To make things easy, there's a good little extension for Postgres which adds a uuid column type and Rails supports using this without any additional work.

The primary reason we're using UUIDs is to allow any object in any of our tables to be uniquely identified just by its ID. Unlike numeric keys, where the object with ID 123 may exist in multiple tables, a UUID will only ever exist in one.

The fact each UUID is unique and relates to a single object allows us to easily pass references to objects around without worrying about also including the class/type of object involved.

Keeping track of UUIDs

To keep track of which table a specific UUID belongs to, we have a UUID model which has two columns: the ID and the name of the model that UUID belongs to. We then add a new UUID each time we add an object and remove it when it's destroyed.

This then allows us to take a UUID and immediately find it from our database. A bit like this:

UUID.find('some-uuid-id')         #=> A User
UUID.find('some-other-uuid-id')   #=> A Project

Redirecting HTTP Requests

Another handy thing is we can do is create paths like /go/9be1f990-29bf-419e-a963-56889935aa70 to redirect to the appropriate URL within the application. For example, if the UUID entered is a user we may redirect to the user's profile page.

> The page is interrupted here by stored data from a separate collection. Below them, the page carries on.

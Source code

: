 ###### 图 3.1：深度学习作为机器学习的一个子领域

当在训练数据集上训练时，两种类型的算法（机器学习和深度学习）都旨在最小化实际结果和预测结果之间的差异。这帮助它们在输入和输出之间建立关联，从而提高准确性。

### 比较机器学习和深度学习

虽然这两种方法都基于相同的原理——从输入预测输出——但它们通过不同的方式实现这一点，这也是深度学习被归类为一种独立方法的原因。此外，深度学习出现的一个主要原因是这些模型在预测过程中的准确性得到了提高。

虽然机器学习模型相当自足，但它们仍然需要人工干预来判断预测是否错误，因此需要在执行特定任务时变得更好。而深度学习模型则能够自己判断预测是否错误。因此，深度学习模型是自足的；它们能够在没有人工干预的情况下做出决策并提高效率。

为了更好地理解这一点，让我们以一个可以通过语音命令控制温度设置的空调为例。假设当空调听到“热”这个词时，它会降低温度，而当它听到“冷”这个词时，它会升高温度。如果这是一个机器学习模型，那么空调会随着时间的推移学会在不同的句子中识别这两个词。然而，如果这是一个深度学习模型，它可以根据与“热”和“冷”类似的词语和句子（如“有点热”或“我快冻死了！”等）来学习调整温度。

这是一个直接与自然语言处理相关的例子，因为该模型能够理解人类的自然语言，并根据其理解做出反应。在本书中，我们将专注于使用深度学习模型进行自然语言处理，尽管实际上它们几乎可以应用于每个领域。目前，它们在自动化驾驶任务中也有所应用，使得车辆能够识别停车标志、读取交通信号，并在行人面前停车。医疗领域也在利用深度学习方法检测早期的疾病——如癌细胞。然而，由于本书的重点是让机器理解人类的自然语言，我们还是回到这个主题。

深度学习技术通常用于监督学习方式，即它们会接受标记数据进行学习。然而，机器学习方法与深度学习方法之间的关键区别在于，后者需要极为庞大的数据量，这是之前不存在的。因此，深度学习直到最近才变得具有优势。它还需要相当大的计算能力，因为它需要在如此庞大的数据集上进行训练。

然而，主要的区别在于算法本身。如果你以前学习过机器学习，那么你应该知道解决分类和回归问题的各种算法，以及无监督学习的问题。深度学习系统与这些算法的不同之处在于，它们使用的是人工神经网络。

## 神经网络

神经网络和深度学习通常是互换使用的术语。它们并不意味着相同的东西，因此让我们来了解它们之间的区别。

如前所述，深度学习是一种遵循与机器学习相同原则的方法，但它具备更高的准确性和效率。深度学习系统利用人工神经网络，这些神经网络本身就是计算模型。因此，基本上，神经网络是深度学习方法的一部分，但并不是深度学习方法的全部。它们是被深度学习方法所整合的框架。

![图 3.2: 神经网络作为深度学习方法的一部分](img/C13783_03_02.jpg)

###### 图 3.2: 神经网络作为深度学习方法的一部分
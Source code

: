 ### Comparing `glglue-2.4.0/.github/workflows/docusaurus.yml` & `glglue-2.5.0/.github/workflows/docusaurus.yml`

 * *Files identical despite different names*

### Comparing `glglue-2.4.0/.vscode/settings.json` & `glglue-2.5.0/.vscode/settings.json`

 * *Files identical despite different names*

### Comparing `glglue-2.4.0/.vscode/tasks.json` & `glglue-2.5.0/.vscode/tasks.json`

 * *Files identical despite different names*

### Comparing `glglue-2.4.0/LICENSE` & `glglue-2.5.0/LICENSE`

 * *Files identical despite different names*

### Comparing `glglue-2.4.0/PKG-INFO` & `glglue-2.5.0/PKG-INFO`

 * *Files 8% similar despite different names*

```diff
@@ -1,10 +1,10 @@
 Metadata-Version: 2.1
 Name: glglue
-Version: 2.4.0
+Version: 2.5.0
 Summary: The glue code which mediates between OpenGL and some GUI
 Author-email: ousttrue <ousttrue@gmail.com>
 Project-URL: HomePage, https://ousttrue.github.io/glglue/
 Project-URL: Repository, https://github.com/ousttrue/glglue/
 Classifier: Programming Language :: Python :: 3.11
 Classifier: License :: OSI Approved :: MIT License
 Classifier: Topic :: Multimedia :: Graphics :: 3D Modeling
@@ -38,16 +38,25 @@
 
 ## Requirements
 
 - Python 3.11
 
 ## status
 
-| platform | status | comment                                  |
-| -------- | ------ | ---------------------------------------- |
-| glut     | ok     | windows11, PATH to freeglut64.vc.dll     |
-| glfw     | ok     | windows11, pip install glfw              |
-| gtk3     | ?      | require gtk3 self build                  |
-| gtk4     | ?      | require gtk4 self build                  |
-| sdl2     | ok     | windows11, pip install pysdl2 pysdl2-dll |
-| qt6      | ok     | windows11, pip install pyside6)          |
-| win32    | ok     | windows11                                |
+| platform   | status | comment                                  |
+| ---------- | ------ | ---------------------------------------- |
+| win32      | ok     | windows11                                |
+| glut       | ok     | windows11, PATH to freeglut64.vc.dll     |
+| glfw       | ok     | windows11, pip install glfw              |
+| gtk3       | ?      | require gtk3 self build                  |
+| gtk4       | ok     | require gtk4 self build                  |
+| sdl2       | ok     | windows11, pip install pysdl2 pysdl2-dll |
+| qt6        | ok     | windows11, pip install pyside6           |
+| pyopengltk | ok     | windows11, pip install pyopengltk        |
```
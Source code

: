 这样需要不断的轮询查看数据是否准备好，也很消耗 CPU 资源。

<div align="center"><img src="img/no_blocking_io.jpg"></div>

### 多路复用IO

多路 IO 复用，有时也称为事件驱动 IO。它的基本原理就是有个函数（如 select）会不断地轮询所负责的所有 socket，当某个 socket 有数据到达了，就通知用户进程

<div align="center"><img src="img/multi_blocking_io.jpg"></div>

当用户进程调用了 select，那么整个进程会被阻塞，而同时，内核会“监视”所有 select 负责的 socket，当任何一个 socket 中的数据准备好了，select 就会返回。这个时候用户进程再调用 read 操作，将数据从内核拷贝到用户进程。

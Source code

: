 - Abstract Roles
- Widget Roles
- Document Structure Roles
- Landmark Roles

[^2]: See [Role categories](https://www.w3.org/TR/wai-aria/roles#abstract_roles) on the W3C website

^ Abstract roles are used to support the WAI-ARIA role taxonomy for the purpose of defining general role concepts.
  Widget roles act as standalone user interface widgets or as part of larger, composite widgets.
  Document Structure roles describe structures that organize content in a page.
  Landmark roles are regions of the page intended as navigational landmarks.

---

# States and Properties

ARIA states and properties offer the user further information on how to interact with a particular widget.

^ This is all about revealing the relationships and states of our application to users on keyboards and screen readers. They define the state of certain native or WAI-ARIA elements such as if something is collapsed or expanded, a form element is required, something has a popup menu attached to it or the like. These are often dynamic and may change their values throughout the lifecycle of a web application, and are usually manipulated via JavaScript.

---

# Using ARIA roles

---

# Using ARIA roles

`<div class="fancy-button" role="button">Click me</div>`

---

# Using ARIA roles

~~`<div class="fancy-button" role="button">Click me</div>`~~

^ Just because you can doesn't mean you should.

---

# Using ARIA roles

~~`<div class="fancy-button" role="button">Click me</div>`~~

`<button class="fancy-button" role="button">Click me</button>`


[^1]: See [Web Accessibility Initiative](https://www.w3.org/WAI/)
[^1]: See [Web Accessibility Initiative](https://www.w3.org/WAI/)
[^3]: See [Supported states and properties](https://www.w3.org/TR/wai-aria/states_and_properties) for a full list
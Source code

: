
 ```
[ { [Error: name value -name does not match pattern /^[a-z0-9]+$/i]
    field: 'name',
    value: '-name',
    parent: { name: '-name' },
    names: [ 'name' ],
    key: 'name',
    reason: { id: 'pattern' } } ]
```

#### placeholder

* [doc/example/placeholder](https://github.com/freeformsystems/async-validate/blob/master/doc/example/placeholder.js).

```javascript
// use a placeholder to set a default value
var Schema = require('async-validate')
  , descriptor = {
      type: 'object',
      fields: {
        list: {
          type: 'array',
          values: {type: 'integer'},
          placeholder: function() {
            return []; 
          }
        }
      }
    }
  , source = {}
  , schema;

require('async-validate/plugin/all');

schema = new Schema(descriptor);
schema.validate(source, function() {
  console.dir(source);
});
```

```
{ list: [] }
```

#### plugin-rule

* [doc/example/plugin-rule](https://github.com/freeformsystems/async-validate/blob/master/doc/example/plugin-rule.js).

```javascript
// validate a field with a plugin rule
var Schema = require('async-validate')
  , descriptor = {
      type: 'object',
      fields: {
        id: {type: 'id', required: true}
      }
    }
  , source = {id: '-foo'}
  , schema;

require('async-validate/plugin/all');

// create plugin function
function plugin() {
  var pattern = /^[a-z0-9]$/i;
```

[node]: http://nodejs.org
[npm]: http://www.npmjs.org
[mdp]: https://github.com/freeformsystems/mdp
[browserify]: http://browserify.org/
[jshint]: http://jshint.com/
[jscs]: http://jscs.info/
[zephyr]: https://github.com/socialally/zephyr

This is particularly useful when you don't want to commit too heavily to your routing scheme and want to make the decision when the request is made. For example, when we send out an email to alert someone to a new discussion, the link just goes to /go/uuid and we convert that to /projects/:project_uuid/discussions/:discussion_uuid when the request is made. This then opens up the possibility to move discussions between projects without breaking any existing links to the discussion in mediums we have no control over any longer.

Ensuring Uniqueness

We use UUID v4 which is generated by random numbers. It's quite unlikely that any duplicates will occur in our dataset but we do include a uniqueness validation to ensure the UUID isn't in use anywhere else in the application before we allow the object to be created.